Service Mesh (ASM) supports comprehensive authentication and authorization configurations and offers flexible extensibility. You can integrate a Service Mesh (ASM) that uses the HTTP or gRPC protocol into the Service Mesh (ASM) authorization workflow. This topic describes how to develop a Service Mesh (ASM) based on the Service Mesh (ASM).
Background
Within a service mesh, you can configure JWT authentication (RequestAuthentication) on a gateway to authenticate requests. For requests within the mesh, the mesh uses the provided mTLS certificates by default to authenticate requests. Once a request is authenticated, you can use an authorization policy (AuthorizationPolicy) to restrict its behavior. In addition to these standard capabilities, Service Mesh (ASM) can integrate with a custom authorization service. The overall workflow for a custom authorization service is as follows.
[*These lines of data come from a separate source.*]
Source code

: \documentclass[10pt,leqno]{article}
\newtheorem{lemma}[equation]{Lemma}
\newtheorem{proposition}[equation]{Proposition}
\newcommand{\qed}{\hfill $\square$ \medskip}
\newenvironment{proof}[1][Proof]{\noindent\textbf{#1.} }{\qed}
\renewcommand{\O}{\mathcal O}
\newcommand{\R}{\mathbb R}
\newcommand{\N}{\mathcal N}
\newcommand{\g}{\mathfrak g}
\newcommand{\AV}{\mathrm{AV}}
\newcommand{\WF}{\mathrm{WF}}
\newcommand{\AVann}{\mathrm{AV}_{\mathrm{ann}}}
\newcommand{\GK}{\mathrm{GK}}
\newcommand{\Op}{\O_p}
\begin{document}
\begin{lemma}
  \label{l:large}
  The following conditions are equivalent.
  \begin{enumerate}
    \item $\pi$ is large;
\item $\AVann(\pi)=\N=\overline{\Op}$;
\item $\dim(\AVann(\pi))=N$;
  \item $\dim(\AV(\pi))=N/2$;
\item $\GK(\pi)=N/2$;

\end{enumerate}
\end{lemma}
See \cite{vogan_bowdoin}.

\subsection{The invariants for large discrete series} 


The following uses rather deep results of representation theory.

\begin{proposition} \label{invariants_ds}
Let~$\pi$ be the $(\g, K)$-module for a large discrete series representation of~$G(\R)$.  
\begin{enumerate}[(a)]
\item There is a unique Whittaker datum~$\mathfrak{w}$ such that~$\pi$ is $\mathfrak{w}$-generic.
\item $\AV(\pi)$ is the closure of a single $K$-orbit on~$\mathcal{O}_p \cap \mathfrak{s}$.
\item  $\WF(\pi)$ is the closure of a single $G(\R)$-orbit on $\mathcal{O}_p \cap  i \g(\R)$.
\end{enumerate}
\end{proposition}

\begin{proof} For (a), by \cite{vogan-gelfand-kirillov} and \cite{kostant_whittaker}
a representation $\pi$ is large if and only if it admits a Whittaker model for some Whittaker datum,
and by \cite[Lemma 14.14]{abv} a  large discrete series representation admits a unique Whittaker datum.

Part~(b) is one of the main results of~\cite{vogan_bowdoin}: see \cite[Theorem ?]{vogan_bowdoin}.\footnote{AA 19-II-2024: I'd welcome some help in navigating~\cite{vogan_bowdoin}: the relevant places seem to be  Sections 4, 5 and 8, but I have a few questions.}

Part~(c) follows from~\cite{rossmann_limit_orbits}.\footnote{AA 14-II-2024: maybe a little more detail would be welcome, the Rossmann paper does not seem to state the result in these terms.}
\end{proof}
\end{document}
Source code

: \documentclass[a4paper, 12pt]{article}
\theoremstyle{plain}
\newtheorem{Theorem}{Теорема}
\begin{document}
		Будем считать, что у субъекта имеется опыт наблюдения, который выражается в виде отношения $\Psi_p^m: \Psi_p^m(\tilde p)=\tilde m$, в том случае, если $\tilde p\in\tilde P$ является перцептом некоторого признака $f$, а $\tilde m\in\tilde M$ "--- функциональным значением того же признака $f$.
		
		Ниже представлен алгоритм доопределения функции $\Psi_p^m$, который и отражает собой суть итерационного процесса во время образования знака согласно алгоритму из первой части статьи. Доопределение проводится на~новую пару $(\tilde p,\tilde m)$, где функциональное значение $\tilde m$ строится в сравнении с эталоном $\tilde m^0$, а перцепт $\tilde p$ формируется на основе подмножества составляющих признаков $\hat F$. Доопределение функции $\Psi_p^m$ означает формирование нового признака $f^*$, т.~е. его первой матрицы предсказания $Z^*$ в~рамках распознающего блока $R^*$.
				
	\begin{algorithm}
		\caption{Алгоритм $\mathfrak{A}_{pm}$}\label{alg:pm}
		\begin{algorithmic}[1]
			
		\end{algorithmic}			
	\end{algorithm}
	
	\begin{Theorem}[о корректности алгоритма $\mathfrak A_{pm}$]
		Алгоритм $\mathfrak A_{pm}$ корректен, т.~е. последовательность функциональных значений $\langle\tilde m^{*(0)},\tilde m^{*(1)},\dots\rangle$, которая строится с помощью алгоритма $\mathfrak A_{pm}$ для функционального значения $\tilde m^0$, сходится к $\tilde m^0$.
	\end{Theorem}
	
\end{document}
When you configure a custom authorization service to use the HTTP protocol, the mesh proxy (gateway or sidecar) populates an HTTP authorization request with information from the original request. The proxy then sends the authorization request to the custom authorization service, which decides whether to allow the original request.
-
A status code of 200 from the custom authorization service indicates that the request is allowed.
-
A 5xx status code indicates an error in the custom authorization service. Whether the request is allowed or denied depends on the configured failure mode.
-
Any other status code denies the request.
Configuration
You can associate a custom authorization service in the ASM console. After associating the service, you can configure an authorization policy to specify which mesh proxies use it. For detailed steps, see Implement custom authorization by using the HTTP protocol.
Develop an HTTP custom authorization service
ASM is compatible with the open-source Istio service mesh. The Istio community offers a sample implementation of a custom authorization service. This code implements both HTTP- and gRPC-based custom authorization services. The main logic for the HTTP part, which is the focus of this topic, is in the ServeHTTP function:
// ServeHTTP implements the HTTP check request.
func (s *ExtAuthzServer) ServeHTTP(response http.ResponseWriter, request *http.Request) {
body, err := io.ReadAll(request.Body)
if err != nil {
log.Printf("[HTTP] read body failed: %v", err)
}
l := fmt.Sprintf("%s %s%s, headers: %v, body: [%s]\n", request.Method, request.Host, request.URL, request.Header, returnIfNotTooLong(string(body)))
if allowedValue == request.Header.Get(checkHeader) {
log.Printf("[HTTP][allowed]: %s", l)
response.Header().Set(resultHeader, resultAllowed)
response.Header().Set(overrideHeader, request.Header.Get(overrideHeader))
response.Header().Set(receivedHeader, l)
response.WriteHeader(http.StatusOK)
} else {
log.Printf("[HTTP][denied]: %s", l)
response.Header().Set(resultHeader, resultDenied)
response.Header().Set(overrideHeader, request.Header.Get(overrideHeader))
response.Header().Set(receivedHeader, l)
response.WriteHeader(http.StatusForbidden)
_, _ = response.Write([]byte(denyBody))
}
}This function checks the request's header. If the header's value is allowedValue, it returns a status code of 200 (allow). Otherwise, it returns 403 (deny).
Configure the custom authorization service
After deploying the custom authorization service to your ACK cluster, you can integrate it with the mesh. For detailed steps, see Implement custom authorization by using the HTTP protocol.
Because this authorization service inspects the header defined by the checkHeader variable, you must configure the Carry origin header within auth request parameter when you import the service into the mesh. Otherwise, the authorization check will fail.